LE FIGARO. - La première question porte sur la situation morale et intellectuelle des armées aujourd'hui : notre pays n'a pas connu la guerre depuis un demi-siècle. Quel regard porte-t-il sur son armée ?
Jean-Louis GEORGELIN. - Je constate que ce regard est positif au vu de l'ensemble des sondages dont nous disposons. Jamais l'image des armées, telle qu'elle est mesurée dans ces sondages, n'a été aussi bonne ces dernières années, alors que paradoxalement la notion de guerre a déserté les esprits. Cela tient probablement au fait que la population ressent un fort besoin de sécurité face aux menaces qui pèsent sur le territoire.
Vous êtes le chef d'état-major d'armées qui ont connu au cours du XXe siècle plusieurs défaites. Le souvenir de ces épisodes entraîne-t-il un défaut de crédibilité des armées françaises, notamment aux yeux de l'étranger ?

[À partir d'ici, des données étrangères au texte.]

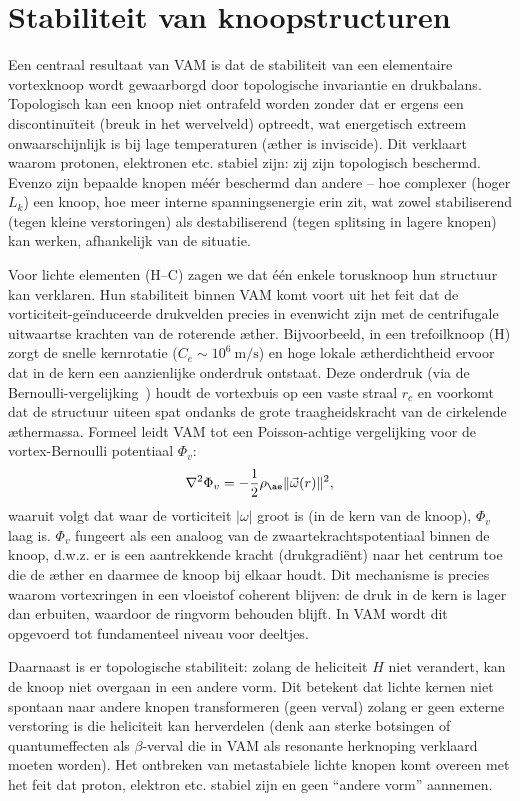 \section{Stabiliteit van knoopstructuren}

Een centraal resultaat van VAM is dat de stabiliteit van een elementaire vortexknoop wordt gewaarborgd door topologische invariantie en drukbalans. Topologisch kan een knoop niet ontrafeld worden zonder dat er ergens een discontinuïteit (breuk in het wervelveld) optreedt, wat energetisch extreem onwaarschijnlijk is bij lage temperaturen (æther is inviscide). Dit verklaart waarom protonen, elektronen etc. stabiel zijn: zij zijn topologisch beschermd. Evenzo zijn bepaalde knopen méér beschermd dan andere – hoe complexer (hoger $L_k$) een knoop, hoe meer interne spanningsenergie erin zit, wat zowel stabiliserend (tegen kleine verstoringen) als destabiliserend (tegen splitsing in lagere knopen) kan werken, afhankelijk van de situatie.

Voor lichte elementen (H–C) zagen we dat één enkele torusknoop hun structuur kan verklaren. Hun stabiliteit binnen VAM komt voort uit het feit dat
de vorticiteit-geïnduceerde drukvelden precies in evenwicht zijn met de centrifugale uitwaartse krachten van de roterende æther. Bijvoorbeeld, in een trefoilknoop (H) zorgt de snelle kernrotatie ($C_e \sim10^6~\text{m/s}$) en hoge lokale ætherdichtheid ervoor dat in de kern een aanzienlijke onderdruk ontstaat. Deze onderdruk (via de Bernoulli-vergelijking~\cite{Ricca1992EnergyHelicity}) houdt de vortexbuis op een vaste straal $r_c$ en voorkomt dat de structuur uiteen spat ondanks de grote traagheidskracht van de cirkelende æthermassa. Formeel leidt VAM tot een Poisson-achtige vergelijking voor de vortex-Bernoulli potentiaal $\Phi_v$:
\begin{equation}
    \nabla^2 \Phi_v = -\frac{1}{2}\rho_{\ae} \| \vec{\omega}(r) \|^2,
\end{equation}
waaruit volgt dat waar de vorticiteit $|\omega|$ groot is (in de kern van de knoop), $\Phi_v$ laag is. $\Phi_v$ fungeert als een analoog van de zwaartekrachtspotentiaal binnen de knoop, d.w.z. er is een aantrekkende kracht (drukgradiënt) naar het centrum toe die de æther en daarmee de knoop bij elkaar houdt. Dit mechanisme is precies waarom vortexringen in een vloeistof coherent blijven: de druk in de kern is lager dan erbuiten, waardoor de ringvorm behouden blijft. In VAM wordt dit opgevoerd tot fundamenteel niveau voor deeltjes.

Daarnaast is er topologische stabiliteit: zolang de heliciteit $H$ niet verandert, kan de knoop niet overgaan in een andere vorm. Dit betekent dat lichte kernen niet spontaan naar andere knopen transformeren (geen verval) zolang er geen externe verstoring is die heliciteit kan herverdelen (denk aan sterke botsingen of quantumeffecten als $\beta$-verval die in VAM als resonante herknoping verklaard moeten worden). Het ontbreken van metastabiele lichte knopen komt overeen met het feit dat proton, elektron etc. stabiel zijn en geen “andere vorm” aannemen.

Je n'ai pas du tout le sentiment que les défaites que vous évoquez pèsent sur nous. L'histoire militaire est toujours une succession de victoires et de défaites. Les Américains, par exemple, ont remporté des victoires extraordinaires à la fin de la Seconde Guerre mondiale, mais ils ont depuis connu le Vietnam. Il est vrai cependant que sur l'armée française pèse symboliquement la défaite de 1940, ressentie comme une véritable humiliation, puis l'Indochine, où l'on a pu mesurer le divorce entre le corps expéditionnaire et le pays, et enfin l'Algérie, où il y a eu une véritable tension entre l'armée et les dirigeants politiques. Personnellement, je reste très marqué par la défaite de 1940, sujet que nous n'avons pas encore épuisé, comme le prouve la lecture de L'Étrange Défaite, de Marc Bloch, livre important que je fais toujours lire à mes subordonnés.

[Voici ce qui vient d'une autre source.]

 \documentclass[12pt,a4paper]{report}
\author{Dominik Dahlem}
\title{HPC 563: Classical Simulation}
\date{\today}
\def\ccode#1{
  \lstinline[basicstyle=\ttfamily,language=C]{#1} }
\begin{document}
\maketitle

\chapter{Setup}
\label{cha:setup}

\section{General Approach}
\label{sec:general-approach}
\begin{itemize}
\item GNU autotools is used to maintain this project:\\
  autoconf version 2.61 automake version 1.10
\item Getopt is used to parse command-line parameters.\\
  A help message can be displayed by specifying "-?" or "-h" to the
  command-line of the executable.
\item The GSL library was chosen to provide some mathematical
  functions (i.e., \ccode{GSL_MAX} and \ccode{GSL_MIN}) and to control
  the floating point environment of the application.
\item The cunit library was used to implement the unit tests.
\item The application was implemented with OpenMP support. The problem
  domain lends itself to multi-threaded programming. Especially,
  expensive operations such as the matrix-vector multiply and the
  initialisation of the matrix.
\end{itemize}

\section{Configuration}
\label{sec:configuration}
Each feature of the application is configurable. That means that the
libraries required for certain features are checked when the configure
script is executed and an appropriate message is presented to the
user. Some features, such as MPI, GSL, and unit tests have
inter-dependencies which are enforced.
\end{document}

Aujourd'hui, chez les jeunes officiers, ce passé s'estompe, ne serait-ce que parce que ces événements remontent à près de soixante-dix ans. Aujourd'hui, nous sommes dans un autre type de guerre. Votre question suggère qu'il pourrait y avoir un complexe à l'égard de cette histoire. La réponse est non. D'abord parce que les ouvrages récents d'historiens réhabilitent la manière dont les Français ont combattu en 1940. La débâcle n'a pas empêché des comportements individuels conformes à l'honneur militaire. La France a été présente à la victoire en 1944 et 1945. Enfin, depuis la fin de la guerre d'Algérie, elle a conduit un certain nombre d'opérations militaires, en Afrique ou ailleurs ; et à chaque fois elle y a démontré une réelle capacité militaire, qui fait que notre image à l'extérieur n'a cessé de se renforcer.
1870, 1914, 1940... Il semble qu'il y ait une sorte de fatalité qui fait que l'armée française est toujours en retard d'un conflit…

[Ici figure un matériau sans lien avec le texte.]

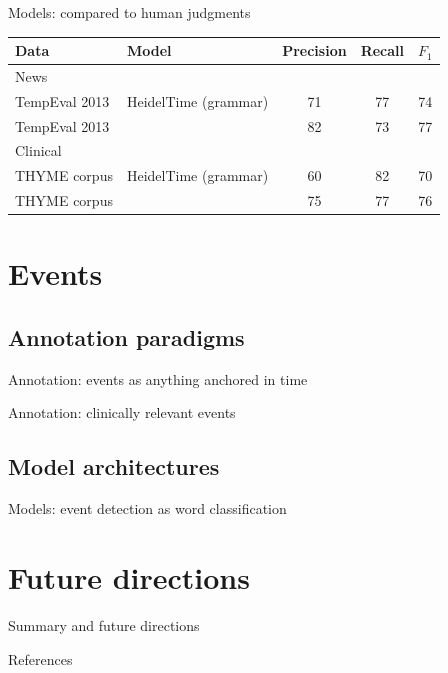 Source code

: \documentclass[12pt,compress]{beamer}
\begin{document}
\begin{frame}{Models: compared to human judgments}
\begin{tabular}{ l l c c c }
\hline\hline
Data & Model & Precision & Recall & $F_1$ \\
\hline
News \\
\hline
TempEval 2013 & HeidelTime (grammar) & 71 & 77 & 74 \\
TempEval 2013 & \cite{laparra-etal:2018:TACL} & 82 & 73 & 77 \\
\hline
\pause
Clinical \\
\hline
THYME corpus & HeidelTime (grammar) & 60 & 82 & 70 \\
THYME corpus & \cite{laparra-etal:2018:TACL} & 75 & 77 & 76 \\
\hline\hline
\end{tabular}
\end{frame}


\section{Events}


\subsection{Annotation paradigms}


\begin{frame}{Annotation: events as anything anchored in time}
\end{frame}


\begin{frame}{Annotation: clinically relevant events}
\end{frame}




\subsection{Model architectures}

\begin{frame}{Models: event detection as word classification}
\end{frame}


\section{Future directions}


\begin{frame}{Summary and future directions}
\end{frame}


\begin{frame}[allowframebreaks]{References}
\printbibliography
\end{frame}
\end{document}
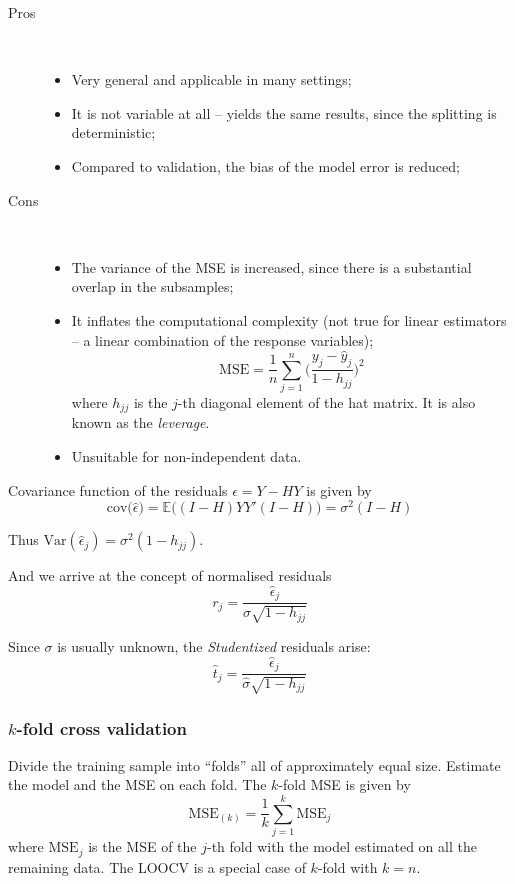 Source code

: \documentclass[a4paper]{article}
\newcommand{\ex}{\mathbb{E}}
\newcommand{\Var}[0]{{\text{Var}}}
\begin{document}
\begin{description}
	\item[Pros] \hfill\\
		\begin{itemize}
			\item Very general and applicable in many settings;
			\item It is not variable at all -- yields the same results, since the splitting is deterministic;
			\item Compared to validation, the bias of the model error is reduced;
		\end{itemize}
	\item[Cons] \hfill\\
		\begin{itemize}
			\item The variance of the MSE is increased, since there is a substantial overlap in the subsamples;
			\item It inflates the computational complexity (not true for linear estimators -- a linear combination of the response variables);
			\[\text{MSE} = \frac{1}{n}\sum_{j=1}^n \Big(\frac{y_j - \hat{y}_j}{1-h_{jj}}\Big)^2\]
			where $h_{jj}$ is the $j$-th diagonal element of the hat matrix. It is also known as the \emph{leverage}.
			\item Unsuitable for non-independent data.
		\end{itemize}
\end{description}

Covariance function of the residuals $\epsilon = Y - H Y$ is given by 
\[\text{cov}\big(\hat{\epsilon}\big) = \ex\big( (I-H)YY'(I-H) \big) = \sigma^2 (I-H)\]

Thus $\Var(\hat{\epsilon}_j) = \sigma^2 (1-h_{jj})$.

And we arrive at the concept of normalised residuals
\[r_j = \frac{\hat{\epsilon}_j}{\sigma \sqrt{1-h_{jj}}}\]

Since $\sigma$ is usually unknown, the \emph{Studentized} residuals arise:
\[ \hat{t}_j = \frac{\hat{\epsilon}_j}{\hat{\sigma} \sqrt{1-h_{jj}}}\]


\subsubsection{$k$-fold cross validation} %
\label{ssub:_k_fold_cross_validation}

Divide the training sample into ``folds'' all of approximately equal size. Estimate the model and the MSE on each fold. The $k$-fold MSE is given by 
\[\text{MSE}_{(k)} = \frac{1}{k}\sum_{j=1}^k \text{MSE}_j \]
where $\text{MSE}_j$ is the MSE of the $j$-th fold with the model estimated on all the remaining data. The LOOCV is a special case of $k$-fold with $k=n$.
\end{document}
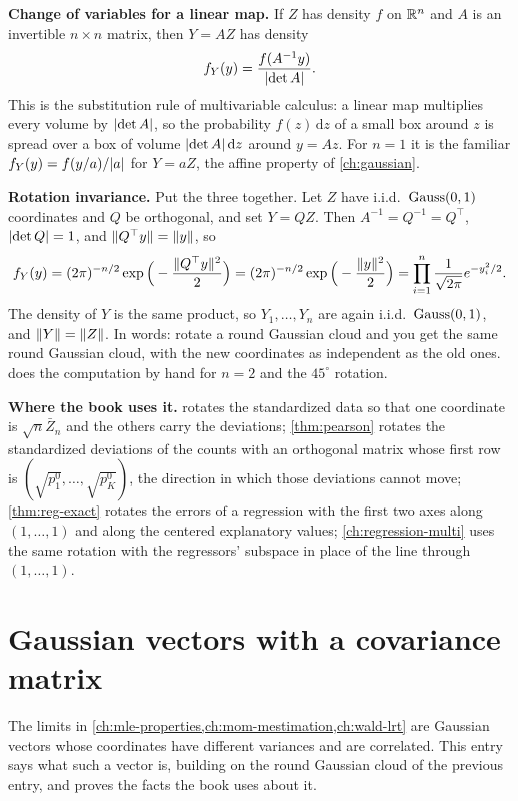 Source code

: \textbf{Change of variables for a linear map.}
If $Z$ has density $f$ on $\real^n$ and $A$ is an invertible $n \times n$ matrix, then $Y = AZ$ has density
\[
f_Y(y) = \frac{f(A^{-1}y)}{\abs{\det A}}.
\]
This is the substitution rule of multivariable calculus: a linear map multiplies every volume by $\abs{\det A}$, so the probability $f(z)\,\mathrm{d}z$ of a small box around $z$ is spread over a box of volume $\abs{\det A}\,\mathrm{d}z$ around $y = Az$.
For $n = 1$ it is the familiar $f_Y(y) = f(y/a)/\abs{a}$ for $Y = aZ$, the affine property of \cref{ch:gaussian}.

\textbf{Rotation invariance.}
Put the three together.
Let $Z$ have i.i.d.\ $\Gauss(0,1)$ coordinates and $Q$ be orthogonal, and set $Y = QZ$.
Then $A^{-1} = Q^{-1} = Q^\top$, $\abs{\det Q} = 1$, and $\norm{Q^\top y} = \norm{y}$, so
\[
f_Y(y) = (2\pi)^{-n/2}\exp\Big(-\frac{\norm{Q^\top y}^2}{2}\Big) = (2\pi)^{-n/2}\exp\Big(-\frac{\norm{y}^2}{2}\Big) = \prod_{i=1}^n \frac{1}{\sqrt{2\pi}}e^{-y_i^2/2}.
\]
The density of $Y$ is the same product, so $Y_1, \ldots, Y_n$ are again i.i.d.\ $\Gauss(0,1)$, and $\norm{Y} = \norm{Z}$.
In words: rotate a round Gaussian cloud and you get the same round Gaussian cloud, with the new coordinates as independent as the old ones.
 does the computation by hand for $n = 2$ and the $45^\circ$ rotation.

\textbf{Where the book uses it.}  rotates the standardized data so that one coordinate is $\sqrt{n}\bar{Z}_n$ and the others carry the deviations; \cref{thm:pearson} rotates the standardized deviations of the counts with an orthogonal matrix whose first row is $(\sqrt{p^0_1}, \ldots, \sqrt{p^0_K})$, the direction in which those deviations cannot move; \cref{thm:reg-exact} rotates the errors of a regression with the first two axes along $(1, \ldots, 1)$ and along the centered explanatory values; \cref{ch:regression-multi} uses the same rotation with the regressors' subspace in place of the line through $(1, \ldots, 1)$.

\section{Gaussian vectors with a covariance matrix}
\label{sec:math-gaussquad}

The limits in \cref{ch:mle-properties,ch:mom-mestimation,ch:wald-lrt} are Gaussian vectors whose coordinates have different variances and are correlated.
This entry says what such a vector is, building on the round Gaussian cloud of the previous entry, and proves the facts the book uses about it.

Dans les défaites, la responsabilité des militaires n'est pas unique. Ils la partagent avec les dirigeants politiques qui ont pris des options stratégiques et budgétaires, et avec la nation elle-même. L'historien Jean-Baptiste Duroselle a bien analysé la différence qu'il y a entre une diplomatie et un outil militaire. Mais il montre aussi qu'il doit y avoir une cohérence totale entre les deux. Car il y a une difficulté à laquelle nous sommes confrontés en permanence : les calendriers. La durée de construction d'un outil militaire ne correspond pas à la rapidité avec laquelle on peut changer de concept diplomatique ou de vision politique. On peut faire évoluer une politique en quelques années, mais un outil militaire se bâtit en trente ou quarante ans. Nous venons de changer de monde avec la disparition du pacte de Varsovie et, en France, la professionnalisation de l'armée. Mais ce n'est pas pour autant qu'il faut liquider tous les équipements que nous avions : on a pu voir le rôle de l'artillerie dans le siège de Sarajevo, celui du char Leclerc au Liban. D'une manière générale, en temps de paix, on a toujours reproché aux militaires de coûter trop cher.
Pour les opinions occidentales, la seule intervention militaire légitime est celle qui s'appuie sur des mandats internationaux, non pas pour défendre l'intérêt national mais pour rétablir un état de droit dans les pays lointains. N'y aurait-il plus de soldats, mais des policiers de l'ordre international ?
L'histoire de la France étant ce qu'elle est, notamment comme membre du Conseil de sécurité, il me paraît difficile pour elle de se décharger de ses responsabilités lorsque l'ordre du monde est mis à mal. Souvent, on me demande : «Mourir pour Kaboul, qu'est-ce que cela veut dire ?» Cela veut dire que le soldat est un serviteur qui obéit à la mission qui lui est donnée. C'est au président de la République d'apprécier le bien-fondé de la mission. Or notre société tend à perdre la notion de l'obéissance, qui suppose discipline et humilité. L'armée, issue de cette société, n'est pas à l'abri d'une telle dérive. Obéir, cela veut dire reconnaître une autorité qui nous est supérieure, ce que notre époque, extrêmement relativiste, a du mal à admettre.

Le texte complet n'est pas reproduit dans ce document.